Surgical Treatment of Fractures and Dislocations

Open fractures and dislocations, i.e. injuries that are contaminated, and lacerations with bone or joints protruding generally require debridement, wound closure and fixation of the fracture, or dislocation. Displaced fractures may be rotationally mal-aligned or angular and often require reduction and internal fixation to control the alignment. Some dislocations of the joints, particularly those associated with fractures, require operative intervention. Almost all fractures extending into the joints where the joint and articular surfaces displace require operative intervention. Surgical treatment of fractures and dislocations is generally carried out in the operating room under anesthesia using sterile technique with x-ray control and the intent of obtaining the best possible reduction of the fracture, the articular surface or dislocation. This will be accomplished using pins, screws, plates and a variety of fixation devices that are available. After surgery, the hand is generally immobilized in a compressive dressing. It is imperative with both operative and non-operative treatment that the arm be elevated to control swelling and the activity level must closely follow the instructions of the surgeon. As much as possible we try to control swelling with elevation and early motion. One of our greatest concerns in treating hand fractures and dislocations is minimizing the stiffness, which can generally be accomplished by a good reduction, good therapy, a good exercise program and a cooperative patient. Other complications include infections (which are uncommon), skin complications, and circulatory complications. Injuries that are associated with lacerations or crush injuries to the nerves, arteries and tendons have a much higher incident of complications than simple closed fractures.
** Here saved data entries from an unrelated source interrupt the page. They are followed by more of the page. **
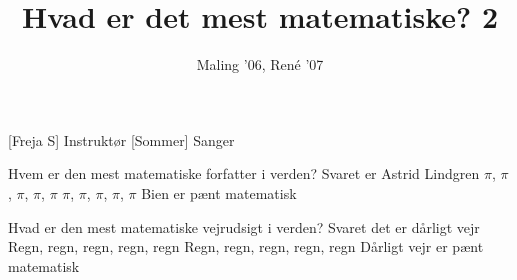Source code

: \documentclass[a4paper,11pt]{article}
\title{Hvad er det mest matematiske? 2}
\author{Maling '06, René '07}
\begin{document}
\maketitle

\begin{roles}
[Freja S] Instruktør
[Sommer] Sanger
\end{roles}

\begin{song}
 Hvem er den mest matematiske forfatter i verden?
Svaret er Astrid Lindgren
$\pi$, $\pi$, $\pi$, $\pi$, $\pi$
$\pi$, $\pi$, $\pi$, $\pi$, $\pi$
Bien er pænt matematisk

 Hvad er den mest matematiske vejrudsigt i verden?
Svaret det er dårligt vejr
Regn, regn, regn, regn, regn
Regn, regn, regn, regn, regn
Dårligt vejr er pænt matematisk
\end{song}
\end{document}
Outcomes are largely dependent on the severity of the injury. Simple non-displaced fractures in a cooperative patient who follows the treatment program will generally have a high level of satisfaction and maximize return to normal function. On the other hand, some severe injuries which result in not only fractures or dislocations but also associated soft tissue injury including nerve and tendon damage, skin loss, and comminuted intra-articular fractures may never have normal function. It is important to talk to your physician about your needs and goals and make sure you have a clear understanding of reasonable expectations from your surgeon. Not infrequently with hand surgery is it necessary to later remove pins, screws and metal plates. Sometimes additional surgery must be carried out to free up scar tissue around nerves and tendons, and assist in resuming motion. Nevertheless most common fractures and most common dislocations of the hand end up with generally very good outcomes and quite useful (though not necessarily normal) function.